** Exercise data follows **

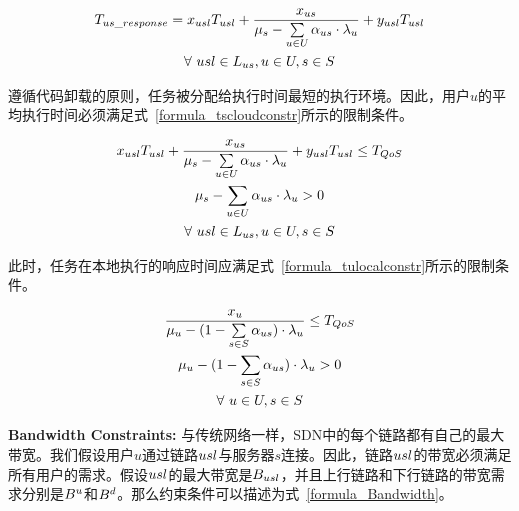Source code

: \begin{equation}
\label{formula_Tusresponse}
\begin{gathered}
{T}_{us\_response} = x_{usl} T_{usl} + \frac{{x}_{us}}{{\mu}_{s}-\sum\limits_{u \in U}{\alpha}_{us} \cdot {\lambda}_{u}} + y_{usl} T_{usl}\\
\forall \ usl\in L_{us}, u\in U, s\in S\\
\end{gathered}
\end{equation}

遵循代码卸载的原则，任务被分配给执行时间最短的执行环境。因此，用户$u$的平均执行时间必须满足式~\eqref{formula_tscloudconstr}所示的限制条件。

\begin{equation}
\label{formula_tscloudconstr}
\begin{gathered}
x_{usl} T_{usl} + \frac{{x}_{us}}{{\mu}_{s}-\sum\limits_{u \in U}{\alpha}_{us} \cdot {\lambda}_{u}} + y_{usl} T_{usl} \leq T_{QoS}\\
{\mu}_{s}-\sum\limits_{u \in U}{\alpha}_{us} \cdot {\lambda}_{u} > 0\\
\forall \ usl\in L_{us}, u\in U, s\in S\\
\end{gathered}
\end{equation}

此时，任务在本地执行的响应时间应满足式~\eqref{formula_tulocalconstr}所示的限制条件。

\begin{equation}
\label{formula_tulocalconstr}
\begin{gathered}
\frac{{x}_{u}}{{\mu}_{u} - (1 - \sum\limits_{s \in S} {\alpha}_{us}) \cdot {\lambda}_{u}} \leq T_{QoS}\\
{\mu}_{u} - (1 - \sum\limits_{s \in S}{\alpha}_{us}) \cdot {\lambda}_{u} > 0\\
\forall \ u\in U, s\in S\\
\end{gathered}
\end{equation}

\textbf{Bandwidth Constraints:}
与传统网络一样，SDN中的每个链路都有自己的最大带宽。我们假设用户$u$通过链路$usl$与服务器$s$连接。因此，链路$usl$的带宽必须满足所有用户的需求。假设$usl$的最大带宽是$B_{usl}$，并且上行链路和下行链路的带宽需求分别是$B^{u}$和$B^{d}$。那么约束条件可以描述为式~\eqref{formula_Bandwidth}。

** End of Exercise data **
** Exercise data follows **

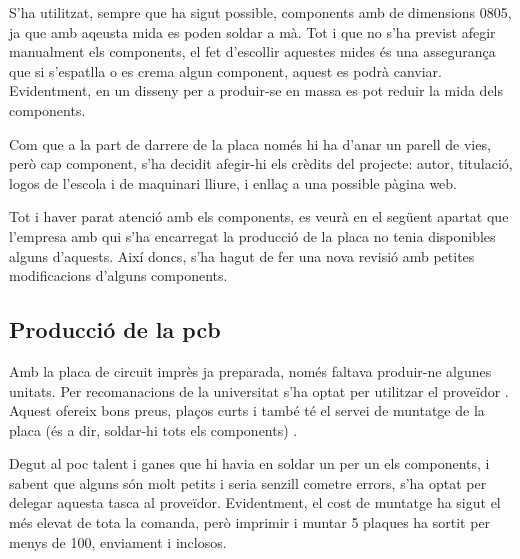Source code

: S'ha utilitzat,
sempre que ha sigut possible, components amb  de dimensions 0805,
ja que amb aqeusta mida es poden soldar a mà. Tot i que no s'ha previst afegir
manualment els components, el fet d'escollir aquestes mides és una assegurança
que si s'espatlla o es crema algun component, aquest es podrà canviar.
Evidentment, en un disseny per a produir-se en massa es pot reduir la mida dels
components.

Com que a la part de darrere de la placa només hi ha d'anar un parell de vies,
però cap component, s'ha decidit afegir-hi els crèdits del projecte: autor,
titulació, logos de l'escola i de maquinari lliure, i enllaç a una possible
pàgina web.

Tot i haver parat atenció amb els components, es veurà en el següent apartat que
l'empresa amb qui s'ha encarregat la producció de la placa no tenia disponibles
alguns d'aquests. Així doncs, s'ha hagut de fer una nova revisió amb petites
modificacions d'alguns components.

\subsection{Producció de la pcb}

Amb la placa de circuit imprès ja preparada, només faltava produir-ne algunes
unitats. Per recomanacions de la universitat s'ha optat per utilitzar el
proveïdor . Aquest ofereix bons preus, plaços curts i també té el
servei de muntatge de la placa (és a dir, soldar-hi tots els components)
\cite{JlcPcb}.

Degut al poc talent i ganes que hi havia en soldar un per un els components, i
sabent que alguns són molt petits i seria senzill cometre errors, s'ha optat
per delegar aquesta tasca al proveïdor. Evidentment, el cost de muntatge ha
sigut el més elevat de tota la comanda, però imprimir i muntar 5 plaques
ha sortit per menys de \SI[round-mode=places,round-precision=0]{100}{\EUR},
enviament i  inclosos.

** End of Exercise data **
** Exercise data follows **

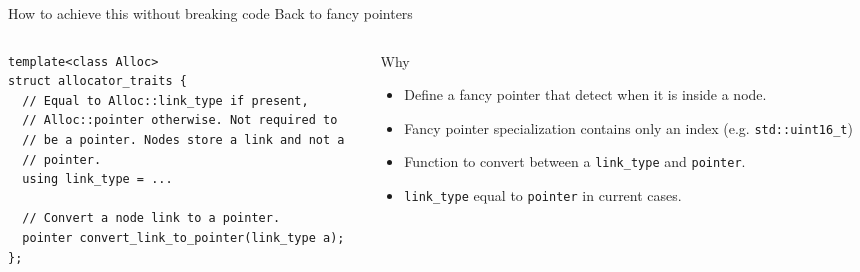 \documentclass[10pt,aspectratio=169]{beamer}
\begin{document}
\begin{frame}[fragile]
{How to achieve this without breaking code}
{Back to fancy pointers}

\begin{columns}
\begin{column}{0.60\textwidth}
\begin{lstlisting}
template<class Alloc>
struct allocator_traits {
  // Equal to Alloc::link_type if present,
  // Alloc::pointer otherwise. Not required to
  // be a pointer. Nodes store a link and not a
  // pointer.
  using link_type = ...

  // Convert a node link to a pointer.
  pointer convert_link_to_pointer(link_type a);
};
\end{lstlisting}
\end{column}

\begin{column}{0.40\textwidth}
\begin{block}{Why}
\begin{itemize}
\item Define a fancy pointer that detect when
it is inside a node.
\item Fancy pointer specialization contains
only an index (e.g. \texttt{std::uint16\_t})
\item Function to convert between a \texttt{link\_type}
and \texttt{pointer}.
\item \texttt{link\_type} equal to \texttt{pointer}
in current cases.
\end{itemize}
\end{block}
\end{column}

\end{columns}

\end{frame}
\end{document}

** End of Exercise data **

## What the task asks:
What lines in the listing contain "optat"? Copy them all.

## Result of the task:
unitats. Per recomanacions de la universitat s'ha optat per utilitzar el
sabent que alguns són molt petits i seria senzill cometre errors, s'ha optat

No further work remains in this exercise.